What has happened to quiet? How far away do we have to go to be free of the noise of progress? Distant hammering blends in with the crickets. The continuous noise of the backhoe shatters my nerves. And soon it will be fall. Time for leaf blowers.

5 comments:

don said...

In the words of Horace Greeley,
"Go West Young Man! "(others welcome)

don said...

What does Wordsworth think is wrong with the modern world?

The world is too much with us; late and soon,
Getting and spending, we lay waste our powers;
Little we see in Nature that is ours;
We have given our hearts away, a sordid boon!
This Sea that bares her bosom to the moon,
The winds that will be howling at all hours,
And are up-gathered now like sleeping flowers,
For this, for everything, we are out of tune;
It moves us not.--Great God! I'd rather be
A Pagan suckled in a creed outworn; (1)
So might I, standing on this pleasant lea, (2)
Have glimpses that would make me less forlorn;
Have sight of Proteus (3) rising from the sea;
Or hear old Triton (4) blow his wreathed horn.

(1) Brought up in an outdated religion.
(2) Meadow.
(3) Greek sea god capable of taking many shapes.
(4) Another sea god, often depicted as trumpeting on a shell.
Gotta love the subtitles!

John said...

When I used to live in Michigan, there was a saying that there were two seasons there.

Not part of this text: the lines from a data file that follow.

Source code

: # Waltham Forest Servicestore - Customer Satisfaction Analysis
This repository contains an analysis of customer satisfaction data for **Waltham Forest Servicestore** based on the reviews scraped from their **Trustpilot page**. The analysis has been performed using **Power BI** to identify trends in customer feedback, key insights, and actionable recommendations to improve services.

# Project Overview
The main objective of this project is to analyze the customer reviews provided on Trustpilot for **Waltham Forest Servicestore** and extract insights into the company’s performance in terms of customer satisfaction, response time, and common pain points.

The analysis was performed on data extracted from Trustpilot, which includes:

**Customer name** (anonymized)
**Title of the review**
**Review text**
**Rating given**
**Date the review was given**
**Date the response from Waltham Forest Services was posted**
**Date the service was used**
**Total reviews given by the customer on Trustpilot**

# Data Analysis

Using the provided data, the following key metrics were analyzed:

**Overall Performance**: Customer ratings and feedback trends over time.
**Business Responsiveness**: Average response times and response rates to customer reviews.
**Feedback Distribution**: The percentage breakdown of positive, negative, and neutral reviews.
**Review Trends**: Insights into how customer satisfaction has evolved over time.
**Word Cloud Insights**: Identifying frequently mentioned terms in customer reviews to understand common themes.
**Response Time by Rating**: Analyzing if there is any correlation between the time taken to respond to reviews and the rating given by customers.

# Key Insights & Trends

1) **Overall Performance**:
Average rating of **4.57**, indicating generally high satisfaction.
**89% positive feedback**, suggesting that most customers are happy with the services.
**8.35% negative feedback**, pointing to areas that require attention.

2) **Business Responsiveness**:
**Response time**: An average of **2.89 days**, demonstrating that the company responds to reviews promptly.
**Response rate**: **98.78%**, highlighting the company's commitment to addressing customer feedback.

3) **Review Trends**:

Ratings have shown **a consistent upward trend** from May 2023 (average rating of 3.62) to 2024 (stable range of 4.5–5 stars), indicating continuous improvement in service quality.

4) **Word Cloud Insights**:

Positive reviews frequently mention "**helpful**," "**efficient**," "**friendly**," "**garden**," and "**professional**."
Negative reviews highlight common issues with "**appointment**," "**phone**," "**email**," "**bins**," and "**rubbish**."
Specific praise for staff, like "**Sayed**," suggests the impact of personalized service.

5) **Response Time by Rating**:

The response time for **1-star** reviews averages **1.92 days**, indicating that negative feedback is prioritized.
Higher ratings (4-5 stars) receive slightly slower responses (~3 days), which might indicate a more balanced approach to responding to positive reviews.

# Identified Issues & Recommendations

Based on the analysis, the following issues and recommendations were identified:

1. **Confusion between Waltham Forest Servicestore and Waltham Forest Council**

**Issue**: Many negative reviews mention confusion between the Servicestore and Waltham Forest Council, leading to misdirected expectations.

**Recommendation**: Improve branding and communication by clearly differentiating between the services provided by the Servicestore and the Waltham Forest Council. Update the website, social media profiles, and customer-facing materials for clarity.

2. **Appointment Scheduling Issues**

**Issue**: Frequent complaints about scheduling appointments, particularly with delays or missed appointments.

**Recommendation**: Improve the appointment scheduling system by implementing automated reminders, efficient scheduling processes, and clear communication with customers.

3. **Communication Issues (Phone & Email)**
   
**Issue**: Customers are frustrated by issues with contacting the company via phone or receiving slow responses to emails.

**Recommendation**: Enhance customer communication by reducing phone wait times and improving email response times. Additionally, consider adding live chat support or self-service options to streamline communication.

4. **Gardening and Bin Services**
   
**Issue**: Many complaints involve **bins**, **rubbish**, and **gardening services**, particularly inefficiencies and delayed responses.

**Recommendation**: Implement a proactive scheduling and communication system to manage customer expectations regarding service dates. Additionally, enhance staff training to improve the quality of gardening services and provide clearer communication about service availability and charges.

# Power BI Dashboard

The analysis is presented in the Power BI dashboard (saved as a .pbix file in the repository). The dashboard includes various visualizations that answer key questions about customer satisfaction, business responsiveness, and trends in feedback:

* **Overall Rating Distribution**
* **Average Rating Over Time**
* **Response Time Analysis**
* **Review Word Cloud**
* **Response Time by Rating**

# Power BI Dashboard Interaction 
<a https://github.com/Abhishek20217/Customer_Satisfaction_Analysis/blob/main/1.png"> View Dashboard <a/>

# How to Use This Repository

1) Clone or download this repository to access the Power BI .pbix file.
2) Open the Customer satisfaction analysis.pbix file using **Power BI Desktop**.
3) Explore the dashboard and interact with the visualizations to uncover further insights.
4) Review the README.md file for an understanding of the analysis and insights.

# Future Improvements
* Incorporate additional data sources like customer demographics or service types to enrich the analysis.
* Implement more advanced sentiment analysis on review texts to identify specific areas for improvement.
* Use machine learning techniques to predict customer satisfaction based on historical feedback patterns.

Winter and construction.

They referred to the road systems, but it has become no less true of everything else.

The march of progress soldiers on along the way, we've forgotten why we put in those terraces and play yards to begin with.

Speaking of Italian masons, that art is still alive. Just a couple of years ago, when our apartment building in Fort Lee, NJ (see Jack's blog) redid the external front entryway, the entire front sidewalk and entry (quite a big job) was redone in slab stone by one Albanian stone mason in about week. I spent an entire hour one morning just chatting with him and watching him methodically lay slab after slab with few tools (only a board to hold the mortar, a spatula like spreader for said mortar, and a wheelbarrow to mix his concrete in. He would use the end of his spatula to tap the large slabs into place if they were slightly out of place.

It was fascinating.

Later, he did the entire lobby, too.

By himself.

Ruth Lizotte said...

OMMMMMM
Think Siltcoos Black Water Pond on the Oregon Coast
Think great blue heron
Think "just notice" and let it go.

Peace.

M/R said...

What a great post- especially with the comments. Nothing but crickets here- that late summer sultry buzz that for a lifetime has heralded the end of freedom and spontaneity, sleeping late (or not), family vacation in Maine, and... the beginning of... school. Sigh.